Tubes and pigtails were placed by attending physicians or residents. Patient selection was at the discretion of the attending surgeon. The total patient group was analyzed, and then it was split into emergent placement vs non-emergent placement. Here are the factoids:

  • A total of 307 chest tubes and 189 pigtails were placed; pigtail usage increased over the study period
  • Pigtail catheter patients were older overall, especially in the non-emergent group (this was admitted as selection bias in the paper)
  • Initial output was higher in the pigtail group and reached statistical significance in the emergent placement group (500 cc vs 250 cc)
  • Pigtail insertion complications trended higher for all patients and in the non-emergent group, but not in the emergent placement group (??)
  • Failure rates were not different across the groups

The authors state the their study “clearly demonstrates favorable outcomes in pigtail catheter usage.” But does it?

Bottom line: Once again, this is a completely underpowered study. The pigtail results would need to be 2-3 times better than chest tube results to show any statistical significance. But they are not. So being non-inferior doesn’t mean anything with such small numbers. However, if you properly power a study that shows no differences, then they truly are equivalent. But with the work available to date, you can’t just run out and start using pigtails because they are “as good as” chest tubes. 

There were a few statistically significant differences in this study, but again this is clouded by other design problems. The emergent group had significantly more initial output through the pigtails. This is odd from a fluid dynamics point of view. How do you get more of a thick liquid to drain from a tiny tube? 

One potential explanation is the ability to more accurately measure the initial output in the pigtail group. When a chest tube is inserted, there is frequently some blood loss on the bed which is difficult to estimate. But when a pigtail is inserted there is almost never any leakage.

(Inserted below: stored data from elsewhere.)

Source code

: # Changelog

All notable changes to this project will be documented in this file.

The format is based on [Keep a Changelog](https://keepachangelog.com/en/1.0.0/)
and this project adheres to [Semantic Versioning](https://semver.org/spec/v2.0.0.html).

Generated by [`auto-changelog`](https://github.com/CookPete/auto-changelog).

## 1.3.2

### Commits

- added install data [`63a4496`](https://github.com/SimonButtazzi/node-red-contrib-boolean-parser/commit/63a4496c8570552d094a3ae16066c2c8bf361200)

It all comes out through the tube. Could the excess pigtail drainage be accounted for by external loss during chest tube placement?

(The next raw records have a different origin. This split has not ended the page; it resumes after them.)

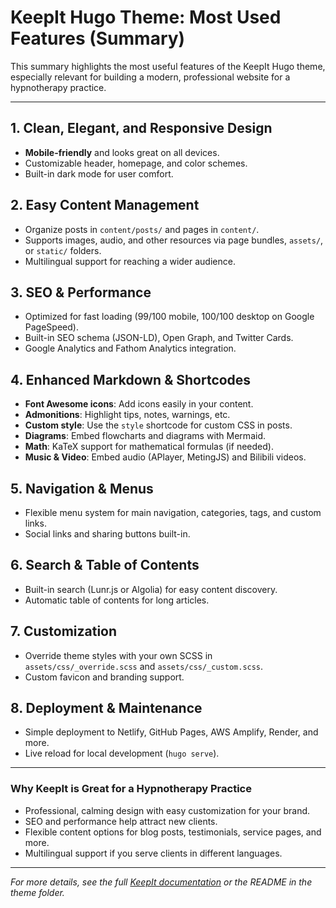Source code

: # KeepIt Hugo Theme: Most Used Features (Summary)

This summary highlights the most useful features of the KeepIt Hugo theme, especially relevant for building a modern, professional website for a hypnotherapy practice.

---

## 1. Clean, Elegant, and Responsive Design
- **Mobile-friendly** and looks great on all devices.
- Customizable header, homepage, and color schemes.
- Built-in dark mode for user comfort.

## 2. Easy Content Management
- Organize posts in `content/posts/` and pages in `content/`.
- Supports images, audio, and other resources via page bundles, `assets/`, or `static/` folders.
- Multilingual support for reaching a wider audience.

## 3. SEO & Performance
- Optimized for fast loading (99/100 mobile, 100/100 desktop on Google PageSpeed).
- Built-in SEO schema (JSON-LD), Open Graph, and Twitter Cards.
- Google Analytics and Fathom Analytics integration.

## 4. Enhanced Markdown & Shortcodes
- **Font Awesome icons**: Add icons easily in your content.
- **Admonitions**: Highlight tips, notes, warnings, etc.
- **Custom style**: Use the `style` shortcode for custom CSS in posts.
- **Diagrams**: Embed flowcharts and diagrams with Mermaid.
- **Math**: KaTeX support for mathematical formulas (if needed).
- **Music & Video**: Embed audio (APlayer, MetingJS) and Bilibili videos.

## 5. Navigation & Menus
- Flexible menu system for main navigation, categories, tags, and custom links.
- Social links and sharing buttons built-in.

## 6. Search & Table of Contents
- Built-in search (Lunr.js or Algolia) for easy content discovery.
- Automatic table of contents for long articles.

## 7. Customization
- Override theme styles with your own SCSS in `assets/css/_override.scss` and `assets/css/_custom.scss`.
- Custom favicon and branding support.

## 8. Deployment & Maintenance
- Simple deployment to Netlify, GitHub Pages, AWS Amplify, Render, and more.
- Live reload for local development (`hugo serve`).

---

### Why KeepIt is Great for a Hypnotherapy Practice
- Professional, calming design with easy customization for your brand.
- SEO and performance help attract new clients.
- Flexible content options for blog posts, testimonials, service pages, and more.
- Multilingual support if you serve clients in different languages.

---

*For more details, see the full [KeepIt documentation](https://suspicious-archimedes-ab369d.netlify.app/categories/documentation/) or the README in the theme folder.*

The real bottom line: There are a grand total of three published papers in the past seven years that have tried to deal with tube size in traumatic hemothorax. All of them are completely underpowered and rely on the lack of significant differences to tout that they are equivalent. The real answer is: we don’t know. This is certainly not the quality of data you want to use to change your practice. We don’t know for sure if smaller tubes and pigtails result in more retained hemothoraces or followup procedures. So buyer beware! If you choose to use small tubes or pigtails in your patients, you are in uncharted territory. The first author of the 2012 small tube paper even stated that a larger multi-center is needed. I completely agree! Meanwhile, I’ll stick to big (36 Fr) and bigger (40 Fr) for hemothorax.

Reference: A Prospective Study of 7-Year Experience Using Percutaneous 14-French Pigtail Catheters for Traumatic Hemothorax / Hemopneumothorax at a Level-1 Trauma Center: Size Still Does Not Matter. World J Surg 42(1):107-113, 2012.